Government funds help shooting survivor prevent more

Pamela Johnson said she was 22 when someone shot her at a rally in the West Bergen neighborhood of Jersey City.

The 48-year-old mother of a then four-year-old girl said the bullet hit her chest. Although she has recovered physically, Johnson – who now considers herself an activist – said survivors of gun violence are stigmatized and suffer from trauma, which sometimes leads to more problems down the road.

“A lot of people look down on victims of violence.
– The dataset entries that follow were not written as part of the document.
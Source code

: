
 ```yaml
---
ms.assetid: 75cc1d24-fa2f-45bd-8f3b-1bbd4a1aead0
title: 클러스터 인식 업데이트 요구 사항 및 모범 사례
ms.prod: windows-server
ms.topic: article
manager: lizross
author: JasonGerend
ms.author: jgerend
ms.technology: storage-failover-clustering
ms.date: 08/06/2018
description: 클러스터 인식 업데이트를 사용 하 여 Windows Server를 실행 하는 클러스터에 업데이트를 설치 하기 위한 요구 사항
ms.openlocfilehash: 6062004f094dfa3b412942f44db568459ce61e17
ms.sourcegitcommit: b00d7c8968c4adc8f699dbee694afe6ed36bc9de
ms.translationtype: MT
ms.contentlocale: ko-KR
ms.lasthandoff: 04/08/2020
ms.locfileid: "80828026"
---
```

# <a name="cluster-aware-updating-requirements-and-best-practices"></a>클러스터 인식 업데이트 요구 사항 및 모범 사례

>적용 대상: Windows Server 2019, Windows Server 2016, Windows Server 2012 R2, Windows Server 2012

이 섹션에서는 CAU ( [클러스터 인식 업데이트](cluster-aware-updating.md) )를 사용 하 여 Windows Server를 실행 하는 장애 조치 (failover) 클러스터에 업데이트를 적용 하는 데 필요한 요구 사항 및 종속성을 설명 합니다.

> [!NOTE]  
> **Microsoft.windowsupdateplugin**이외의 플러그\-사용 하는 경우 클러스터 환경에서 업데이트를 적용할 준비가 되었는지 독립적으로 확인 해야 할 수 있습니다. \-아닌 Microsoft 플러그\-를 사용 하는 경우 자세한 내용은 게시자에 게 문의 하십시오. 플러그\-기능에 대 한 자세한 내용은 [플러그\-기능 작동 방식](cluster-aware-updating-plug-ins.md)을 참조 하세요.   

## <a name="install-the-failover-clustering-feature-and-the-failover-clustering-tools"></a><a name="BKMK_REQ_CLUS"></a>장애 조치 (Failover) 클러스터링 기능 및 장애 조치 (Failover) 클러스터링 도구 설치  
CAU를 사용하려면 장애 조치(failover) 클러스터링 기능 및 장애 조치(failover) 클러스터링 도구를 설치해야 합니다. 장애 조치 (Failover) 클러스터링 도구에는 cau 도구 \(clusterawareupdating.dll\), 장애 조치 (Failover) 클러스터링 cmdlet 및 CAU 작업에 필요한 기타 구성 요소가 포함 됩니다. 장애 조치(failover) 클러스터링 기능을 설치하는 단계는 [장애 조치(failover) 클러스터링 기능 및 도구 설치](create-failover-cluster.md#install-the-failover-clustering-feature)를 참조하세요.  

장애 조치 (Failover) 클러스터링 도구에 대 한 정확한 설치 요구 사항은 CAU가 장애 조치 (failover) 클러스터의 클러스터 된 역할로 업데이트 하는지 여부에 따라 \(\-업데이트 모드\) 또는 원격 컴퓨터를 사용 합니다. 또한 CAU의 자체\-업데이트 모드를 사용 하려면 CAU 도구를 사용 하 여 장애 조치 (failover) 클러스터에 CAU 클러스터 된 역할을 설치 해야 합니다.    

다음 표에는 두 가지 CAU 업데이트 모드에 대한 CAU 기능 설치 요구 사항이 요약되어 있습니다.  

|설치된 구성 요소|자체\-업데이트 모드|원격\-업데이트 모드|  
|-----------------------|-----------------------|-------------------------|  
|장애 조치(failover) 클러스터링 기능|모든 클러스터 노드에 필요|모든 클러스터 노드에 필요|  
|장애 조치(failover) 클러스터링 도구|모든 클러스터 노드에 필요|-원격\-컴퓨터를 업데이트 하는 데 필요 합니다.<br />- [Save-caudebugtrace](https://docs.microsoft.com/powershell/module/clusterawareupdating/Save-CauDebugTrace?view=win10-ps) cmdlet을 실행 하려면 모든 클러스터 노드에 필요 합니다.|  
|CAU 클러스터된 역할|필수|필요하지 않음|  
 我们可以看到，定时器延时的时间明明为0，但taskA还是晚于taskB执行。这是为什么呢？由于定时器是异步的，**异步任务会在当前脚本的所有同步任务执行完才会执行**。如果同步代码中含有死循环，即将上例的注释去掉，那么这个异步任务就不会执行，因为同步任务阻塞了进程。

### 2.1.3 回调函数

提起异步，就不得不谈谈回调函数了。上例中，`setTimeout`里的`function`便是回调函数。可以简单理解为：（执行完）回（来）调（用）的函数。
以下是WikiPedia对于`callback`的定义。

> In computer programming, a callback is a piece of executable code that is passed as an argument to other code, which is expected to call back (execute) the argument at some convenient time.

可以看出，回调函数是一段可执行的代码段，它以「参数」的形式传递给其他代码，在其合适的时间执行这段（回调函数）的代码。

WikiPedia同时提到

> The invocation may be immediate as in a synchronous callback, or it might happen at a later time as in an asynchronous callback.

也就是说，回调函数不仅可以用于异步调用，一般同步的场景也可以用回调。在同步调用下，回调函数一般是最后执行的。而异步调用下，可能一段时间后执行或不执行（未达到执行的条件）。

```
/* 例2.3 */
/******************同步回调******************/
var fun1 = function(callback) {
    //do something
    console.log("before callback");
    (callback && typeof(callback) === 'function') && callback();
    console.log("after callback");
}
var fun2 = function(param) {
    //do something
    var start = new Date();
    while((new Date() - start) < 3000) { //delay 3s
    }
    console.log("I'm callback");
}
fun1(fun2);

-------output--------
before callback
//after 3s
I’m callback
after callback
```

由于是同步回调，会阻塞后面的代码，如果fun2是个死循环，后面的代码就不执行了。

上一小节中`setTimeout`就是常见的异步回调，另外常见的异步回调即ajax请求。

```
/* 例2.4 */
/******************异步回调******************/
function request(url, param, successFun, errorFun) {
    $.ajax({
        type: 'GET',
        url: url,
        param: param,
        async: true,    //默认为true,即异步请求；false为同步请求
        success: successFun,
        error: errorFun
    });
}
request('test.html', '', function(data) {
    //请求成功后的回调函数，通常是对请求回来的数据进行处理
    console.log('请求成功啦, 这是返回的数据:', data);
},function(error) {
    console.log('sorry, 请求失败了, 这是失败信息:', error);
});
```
They think that somehow we are all responsible for being shot,” Johnson said.

Additionally, she claimed that mental health issues and wealth disparities play a role in violence in predominantly black communities.

“What’s really going to change the game [is] if you give an opportunity to the same people you want, stop shooting,” she said.
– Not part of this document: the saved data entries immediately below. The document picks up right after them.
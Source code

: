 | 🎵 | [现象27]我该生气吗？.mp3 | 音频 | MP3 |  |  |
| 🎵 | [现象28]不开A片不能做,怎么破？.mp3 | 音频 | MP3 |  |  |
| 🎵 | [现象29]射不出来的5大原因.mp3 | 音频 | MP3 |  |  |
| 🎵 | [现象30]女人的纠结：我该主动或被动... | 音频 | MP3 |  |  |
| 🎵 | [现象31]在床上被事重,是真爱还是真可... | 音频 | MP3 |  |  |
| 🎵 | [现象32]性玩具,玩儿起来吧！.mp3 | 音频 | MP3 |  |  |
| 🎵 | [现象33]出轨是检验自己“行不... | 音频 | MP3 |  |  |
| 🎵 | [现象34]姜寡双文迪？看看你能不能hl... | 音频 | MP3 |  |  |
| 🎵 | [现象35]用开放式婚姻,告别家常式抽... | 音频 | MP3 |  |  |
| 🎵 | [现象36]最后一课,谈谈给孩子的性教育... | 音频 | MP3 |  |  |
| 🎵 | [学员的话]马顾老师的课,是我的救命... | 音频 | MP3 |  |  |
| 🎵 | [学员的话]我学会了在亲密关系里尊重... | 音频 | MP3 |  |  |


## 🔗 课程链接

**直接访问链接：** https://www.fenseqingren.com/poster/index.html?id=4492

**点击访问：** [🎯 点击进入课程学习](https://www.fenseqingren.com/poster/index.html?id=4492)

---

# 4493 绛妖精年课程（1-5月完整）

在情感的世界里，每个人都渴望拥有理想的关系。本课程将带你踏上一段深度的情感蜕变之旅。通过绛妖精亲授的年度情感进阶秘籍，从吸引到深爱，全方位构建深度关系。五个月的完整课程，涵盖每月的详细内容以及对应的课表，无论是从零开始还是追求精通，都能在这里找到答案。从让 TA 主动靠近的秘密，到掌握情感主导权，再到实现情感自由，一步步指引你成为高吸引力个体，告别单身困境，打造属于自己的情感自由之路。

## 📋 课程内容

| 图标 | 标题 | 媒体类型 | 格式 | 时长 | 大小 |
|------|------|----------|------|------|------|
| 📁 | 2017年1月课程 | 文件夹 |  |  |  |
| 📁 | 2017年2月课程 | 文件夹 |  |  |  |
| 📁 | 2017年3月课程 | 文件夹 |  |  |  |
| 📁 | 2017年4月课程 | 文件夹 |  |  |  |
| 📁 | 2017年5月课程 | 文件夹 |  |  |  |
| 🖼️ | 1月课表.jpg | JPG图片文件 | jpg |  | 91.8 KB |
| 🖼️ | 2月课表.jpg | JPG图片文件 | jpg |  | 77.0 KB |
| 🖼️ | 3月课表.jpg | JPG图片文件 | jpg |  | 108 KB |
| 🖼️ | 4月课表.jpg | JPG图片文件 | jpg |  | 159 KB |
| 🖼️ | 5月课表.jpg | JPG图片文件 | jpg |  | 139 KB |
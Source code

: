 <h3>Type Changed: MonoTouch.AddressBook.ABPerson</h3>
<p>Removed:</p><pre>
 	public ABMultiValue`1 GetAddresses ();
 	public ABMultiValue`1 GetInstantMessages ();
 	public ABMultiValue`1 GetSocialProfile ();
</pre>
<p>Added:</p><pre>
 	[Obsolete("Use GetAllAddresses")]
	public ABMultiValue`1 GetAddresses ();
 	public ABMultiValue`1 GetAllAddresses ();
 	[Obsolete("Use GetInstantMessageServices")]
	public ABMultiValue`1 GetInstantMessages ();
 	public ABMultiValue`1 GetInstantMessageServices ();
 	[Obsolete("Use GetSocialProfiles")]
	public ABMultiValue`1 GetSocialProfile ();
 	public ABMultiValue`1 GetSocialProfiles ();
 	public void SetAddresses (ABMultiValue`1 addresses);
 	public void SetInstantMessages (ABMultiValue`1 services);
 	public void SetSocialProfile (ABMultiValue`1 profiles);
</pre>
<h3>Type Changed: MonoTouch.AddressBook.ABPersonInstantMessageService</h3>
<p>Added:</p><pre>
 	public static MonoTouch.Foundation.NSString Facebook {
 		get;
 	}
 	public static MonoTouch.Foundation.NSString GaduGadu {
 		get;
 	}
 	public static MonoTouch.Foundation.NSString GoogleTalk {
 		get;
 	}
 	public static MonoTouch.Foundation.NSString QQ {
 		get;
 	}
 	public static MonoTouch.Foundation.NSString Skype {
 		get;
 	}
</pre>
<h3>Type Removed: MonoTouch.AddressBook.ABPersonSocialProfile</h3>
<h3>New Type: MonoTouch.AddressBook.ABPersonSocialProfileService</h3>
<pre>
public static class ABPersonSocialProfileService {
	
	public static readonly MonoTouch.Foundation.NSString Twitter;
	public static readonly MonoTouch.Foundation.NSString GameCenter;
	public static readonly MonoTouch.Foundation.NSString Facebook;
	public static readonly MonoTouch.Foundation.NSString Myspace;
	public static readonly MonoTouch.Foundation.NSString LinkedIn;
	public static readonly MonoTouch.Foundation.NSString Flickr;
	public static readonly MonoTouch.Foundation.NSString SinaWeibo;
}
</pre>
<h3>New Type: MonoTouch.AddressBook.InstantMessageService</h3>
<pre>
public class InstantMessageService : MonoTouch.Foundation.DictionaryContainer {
Johnson is on a crusade to make her community safer and change the way leaders and elected officials talk about violence in underserved neighborhoods, and she has the support of state leaders, who have allocated millions of dollars to the cause, including a significant allocation of federal funds announced on Monday. .

In 2014, after a Jersey City cop shot and killed Lavon King, 20Johnson co-founded the Jersey City Anti-Violence Coalition.

The grassroots movement grew significantly over the next eight years, and organizers formed a regional nonprofit organization called the Anti-Violence Coalition of Hudson County, of which Johnson is the executive director.

“We’ve been in situations where we prevent and defuse and do some type of mediation with different groups that engage in violence,” Johnson said. “I don’t like to talk about gangs. I say groups.

Through the latter organization, the government of New Jersey has launched a partnership to fund community and hospital-based violence intervention programs, or HVIPs.